Numpy is designed for repeated application of the exact same operation in parallel across an array. To do something more complicated, unless you can find decompose it in terms of functions like numpy.cumsum and numpy.cumprod, you'll have to resort to something like scipy.weave or writing the function in C. (See the PerfomancePython page for more details.) (Also, I've never used weave, so I can't guarantee it will do what you want.)
You could have a look at np.lib.stride_tricks.
There is some information in these excellent slides:
http://mentat.za.net/numpy/numpy_advanced_slides/
with stride_tricks starting at slide 29.
I'm not completely clear on the question though so can't suggest anything more concrete - although I would probably do it in cython or fortran with f2py or with weave. I'm liking fortran more at the moment because by the time you add all the required type annotations in cython I think it ends up looking less clear than the fortran.
There is a comparison of these approaches here:
www. scipy. org/ PerformancePython
(can't post more links as I'm a new user)
with an example that looks similar to your case.

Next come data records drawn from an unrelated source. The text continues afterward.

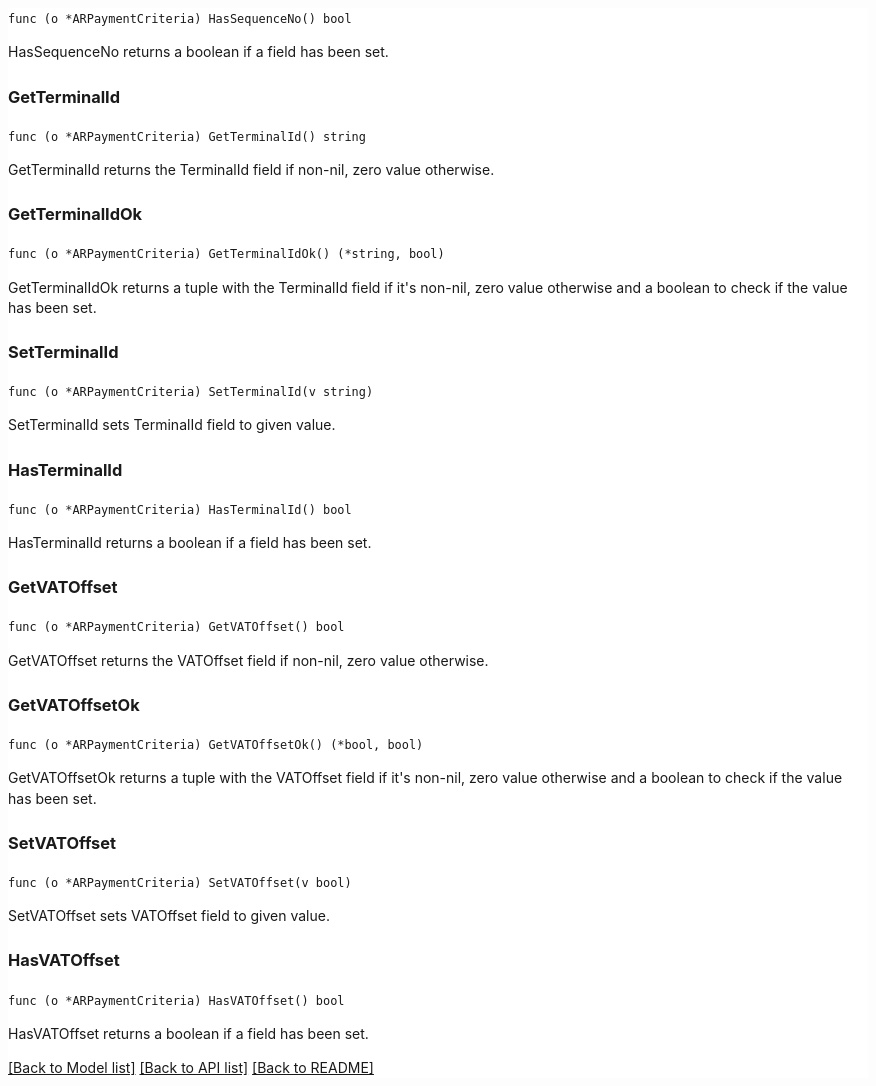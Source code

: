 `func (o *ARPaymentCriteria) HasSequenceNo() bool`

HasSequenceNo returns a boolean if a field has been set.

### GetTerminalId

`func (o *ARPaymentCriteria) GetTerminalId() string`

GetTerminalId returns the TerminalId field if non-nil, zero value otherwise.

### GetTerminalIdOk

`func (o *ARPaymentCriteria) GetTerminalIdOk() (*string, bool)`

GetTerminalIdOk returns a tuple with the TerminalId field if it's non-nil, zero value otherwise
and a boolean to check if the value has been set.

### SetTerminalId

`func (o *ARPaymentCriteria) SetTerminalId(v string)`

SetTerminalId sets TerminalId field to given value.

### HasTerminalId

`func (o *ARPaymentCriteria) HasTerminalId() bool`

HasTerminalId returns a boolean if a field has been set.

### GetVATOffset

`func (o *ARPaymentCriteria) GetVATOffset() bool`

GetVATOffset returns the VATOffset field if non-nil, zero value otherwise.

### GetVATOffsetOk

`func (o *ARPaymentCriteria) GetVATOffsetOk() (*bool, bool)`

GetVATOffsetOk returns a tuple with the VATOffset field if it's non-nil, zero value otherwise
and a boolean to check if the value has been set.

### SetVATOffset

`func (o *ARPaymentCriteria) SetVATOffset(v bool)`

SetVATOffset sets VATOffset field to given value.

### HasVATOffset

`func (o *ARPaymentCriteria) HasVATOffset() bool`

HasVATOffset returns a boolean if a field has been set.


[[Back to Model list]](../README.md#documentation-for-models) [[Back to API list]](../README.md#documentation-for-api-endpoints) [[Back to README]](../README.md)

In the end I came up with the same problem as you. I had to resort to use Jacobi iteration and weaver:
while (iter_n < max_time_steps):
expr = "field[1:-1, 1:-1] = (field[2:, 1:-1] "\
"+ field[:-2, 1:-1]+"\
"field[1:-1, 2:] +"\
"field[1:-1, :-2] )/4."
weave.blitz(expr, check_size=0)
#Toroidal conditions
field[:,0] = field[:,self.flow.n_x - 2]
field[:,self.flow.n_x -1] = field[:,1]
iter_n = iter_n + 1
It works and is fast, but is not Gauss-Seidel, so convergence can be a bit tricky. The only option of doing Gauss-Seidel as a traditional loop with indexes.
i would suggest cython instead of looping in c. there might be some fancy numpy way of getting your example to work using a lot of intermediate steps... but since you know how to write it in c already, just write that quick little bit as a cython function and let cython's magic make the rest of the work easy for you.